Description
This Sweet Potato Casserole is a classic holiday side dish featuring creamy mashed sweet potatoes topped with a crunchy pecan streusel and optional toasted mini marshmallows. It blends warm spices, buttery richness, and a sweet, nutty topping to perfectly complement any festive meal.
Ingredients
Scale
Sweet Potato Mixture
- 4 large sweet potatoes, peeled and cubed
- 1/2 cup unsalted butter, melted
- 1/2 cup milk
- 1/4 cup brown sugar
- 2 large eggs
- 1 teaspoon vanilla extract
- 1/2 teaspoon ground cinnamon
- 1/4 teaspoon ground nutmeg (optional)
- Pinch of salt
Topping
- 1/2 cup brown sugar
- 1/3 cup all-purpose flour
- 1/3 cup unsalted butter, melted
- 1/2 cup chopped pecans
- 1 1/2 cups mini marshmallows (optional)
Instructions
- Preheat Oven: Preheat your oven to 350°F (175°C) and grease a 9×13-inch baking dish to prepare for baking the casserole.
- Cook Sweet Potatoes: Place the peeled and cubed sweet potatoes in a large pot of boiling water. Boil for 15-20 minutes until they are fork-tender. Drain well and allow to cool slightly.
- Mash and Mix: In a large bowl, mash the cooked sweet potatoes until smooth. Stir in the melted butter, milk, brown sugar, eggs, vanilla extract, cinnamon, nutmeg (if using), and a pinch of salt until the mixture is well combined and smooth.
- Assemble Sweet Potato Layer: Spread the sweet potato mixture evenly into the prepared greased baking dish, smoothing the surface with a spatula.
- Prepare Topping: In a small bowl, combine brown sugar, all-purpose flour, and melted butter until the mixture becomes crumbly. Stir in the chopped pecans to create the streusel topping.

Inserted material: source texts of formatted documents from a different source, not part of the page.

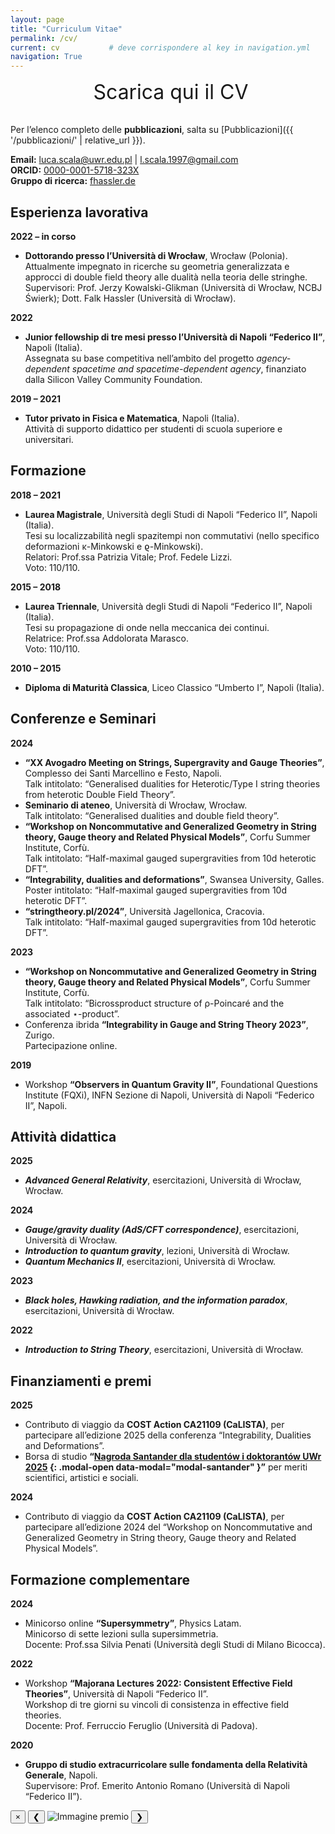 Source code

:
 ```yaml
---
layout: page
title: "Curriculum Vitae"
permalink: /cv/
current: cv           # deve corrispondere al key in navigation.yml
navigation: True
---
```


<link rel="stylesheet" href="{{ '/assets/css/custom-cv.css' | relative_url }}" />

<div class="download-cv" style="text-align:center; margin-bottom:2rem;">
  <a
    href="{{ '/assets/pdf/CV-Scala-2025.pdf' | relative_url }}"
    target="_blank"
    rel="noopener noreferrer"
    style="font-size:2rem; text-decoration:none;"
  >
    <i class="fas fa-file-download"></i>
    &nbsp;Scarica qui il CV
  </a>
</div>

Per l’elenco completo delle **pubblicazioni**, salta su [Pubblicazioni]({{ '/pubblicazioni/' | relative_url }}).

**Email:** [luca.scala@uwr.edu.pl](mailto:luca.scala@uwr.edu.pl) | [l.scala.1997@gmail.com](mailto:l.scala.1997@gmail.com)  
**ORCID:** [0000-0001-5718-323X](https://orcid.org/0000-0001-5718-323X)  
**Gruppo di ricerca:** [fhassler.de](https://www.fhassler.de/group)  

## Esperienza lavorativa

**2022 – in corso**  
- **Dottorando presso l’Università di Wrocław**, Wrocław (Polonia).  
Attualmente impegnato in ricerche su geometria generalizzata e approcci di double field theory alle dualità nella teoria delle stringhe.  
Supervisori: Prof. Jerzy Kowalski-Glikman (Università di Wrocław, NCBJ Świerk); Dott. Falk Hassler (Università di Wrocław).

**2022**  
- **Junior fellowship di tre mesi presso l’Università di Napoli “Federico II”**, Napoli (Italia).  
  Assegnata su base competitiva nell’ambito del progetto _agency-dependent spacetime and spacetime-dependent agency_, finanziato dalla Silicon Valley Community Foundation.

**2019 – 2021**  
- **Tutor privato in Fisica e Matematica**, Napoli (Italia).  
Attività di supporto didattico per studenti di scuola superiore e universitari.

## Formazione

**2018 – 2021**  
- **Laurea Magistrale**, Università degli Studi di Napoli “Federico II”, Napoli (Italia).  
Tesi su localizzabilità negli spazitempi non commutativi (nello specifico deformazioni κ-Minkowski e ϱ-Minkowski).  
Relatori: Prof.ssa Patrizia Vitale; Prof. Fedele Lizzi.  
Voto: 110/110.

**2015 – 2018**  
- **Laurea Triennale**, Università degli Studi di Napoli “Federico II”, Napoli (Italia).  
  Tesi su propagazione di onde nella meccanica dei continui.  
  Relatrice: Prof.ssa Addolorata Marasco.  
  Voto: 110/110.

**2010 – 2015**  
- **Diploma di Maturità Classica**, Liceo Classico “Umberto I”, Napoli (Italia).

## Conferenze e Seminari

**2024**  
- **“XX Avogadro Meeting on Strings, Supergravity and Gauge Theories”**, Complesso dei Santi Marcellino e Festo, Napoli.  
Talk intitolato: “Generalised dualities for Heterotic/Type I string theories from heterotic Double Field Theory”.  
- **Seminario di ateneo**, Università di Wrocław, Wrocław.  
Talk intitolato: “Generalised dualities and double field theory”.  
- **“Workshop on Noncommutative and Generalized Geometry in String theory, Gauge theory and Related Physical Models”**, Corfu Summer Institute, Corfù.  
Talk intitolato: “Half-maximal gauged supergravities from 10d heterotic DFT”.  
- **“Integrability, dualities and deformations”**, Swansea University, Galles.  
  Poster intitolato: “Half-maximal gauged supergravities from 10d heterotic DFT”.  
- **“stringtheory.pl/2024”**, Università Jagellonica, Cracovia.  
  Talk intitolato: “Half-maximal gauged supergravities from 10d heterotic DFT”.

**2023**  
- **“Workshop on Noncommutative and Generalized Geometry in String theory, Gauge theory and Related Physical Models”**, Corfu Summer Institute, Corfù.  
  Talk intitolato: “Bicrossproduct structure of ρ-Poincaré and the associated ⋆-product”.  
- Conferenza ibrida **“Integrability in Gauge and String Theory 2023”**, Zurigo.  
  Partecipazione online.

**2019**  
- Workshop **“Observers in Quantum Gravity II”**, Foundational Questions Institute (FQXi), INFN Sezione di Napoli, Università di Napoli “Federico II”, Napoli.

## Attività didattica

**2025**  
- **_Advanced General Relativity_**, esercitazioni, Università di Wrocław, Wrocław.

**2024**  
- **_Gauge/gravity duality (AdS/CFT correspondence)_**, esercitazioni, Università di Wrocław. 
- **_Introduction to quantum gravity_**, lezioni, Università di Wrocław.  
- **_Quantum Mechanics II_**, esercitazioni, Università di Wrocław.

**2023**  
- **_Black holes, Hawking radiation, and the information paradox_**, esercitazioni, Università di Wrocław.

**2022**  
- **_Introduction to String Theory_**, esercitazioni, Università di Wrocław.

## Finanziamenti e premi

**2025**  
- Contributo di viaggio da **COST Action CA21109 (CaLISTA)**, per partecipare all’edizione 2025 della conferenza “Integrability, Dualities and Deformations”.  
- Borsa di studio **“[Nagroda Santander dla studentów i doktorantów UWr 2025](#)
  {: .modal-open data-modal="modal-santander" }”** per meriti scientifici, artistici e sociali.

**2024**  
- Contributo di viaggio da **COST Action CA21109 (CaLISTA)**, per partecipare all’edizione 2024 del “Workshop on Noncommutative and Generalized Geometry in String theory, Gauge theory and Related Physical Models”.

## Formazione complementare

**2024**  
- Minicorso online **“Supersymmetry”**, Physics Latam.  
  Minicorso di sette lezioni sulla supersimmetria.  
  Docente: Prof.ssa Silvia Penati (Università degli Studi di Milano Bicocca).

**2022**  
- Workshop **“Majorana Lectures 2022: Consistent Effective Field Theories”**, Università di Napoli “Federico II”.  
  Workshop di tre giorni su vincoli di consistenza in effective field theories.  
  Docente: Prof. Ferruccio Feruglio (Università di Padova).

**2020**  
- **Gruppo di studio extracurricolare sulle fondamenta della Relatività Generale**, Napoli.  
  Supervisore: Prof. Emerito Antonio Romano (Università di Napoli “Federico II”).

<div id="modal-santander" class="modal-overlay" 
     data-images="{{ '/assets/images/santander1.jpg' | relative_url }},{{ '/assets/images/santander2.jpg' | relative_url }}">
  <div class="modal-content">
    <button class="modal-close" aria-label="Chiudi">&times;</button>
    <button class="modal-prev" aria-label="Precedente">&#10094;</button>
    <img id="modal-img" src="" alt="Immagine premio" />
    <button class="modal-next" aria-label="Successivo">&#10095;</button>
  </div>
</div>

<script src="{{ '/assets/js/custom-cv.js' | relative_url }}"></script>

- Add Topping: Sprinkle the pecan streusel evenly over the sweet potato layer in the baking dish. If desired, add a sprinkle of mini marshmallows on top of the streusel for extra sweetness and texture.
- Bake: Place the casserole in the preheated oven and bake for 25-30 minutes, or until the topping is golden brown and the marshmallows are toasted and lightly browned.
- Cool and Serve: Remove the casserole from the oven and allow it to cool slightly before serving to let the layers set.
Notes
- You can omit the mini marshmallows for a less sweet topping or to keep it more traditional.
- Use pecan halves or chopped walnuts as alternatives for the topping nuts.
- For a dairy-free version, substitute the butter and milk with plant-based alternatives.
- Make sure to cook the sweet potatoes until very tender for smooth mashing and the best texture.
- This casserole can be prepared a day ahead; assemble it and refrigerate, then bake before serving.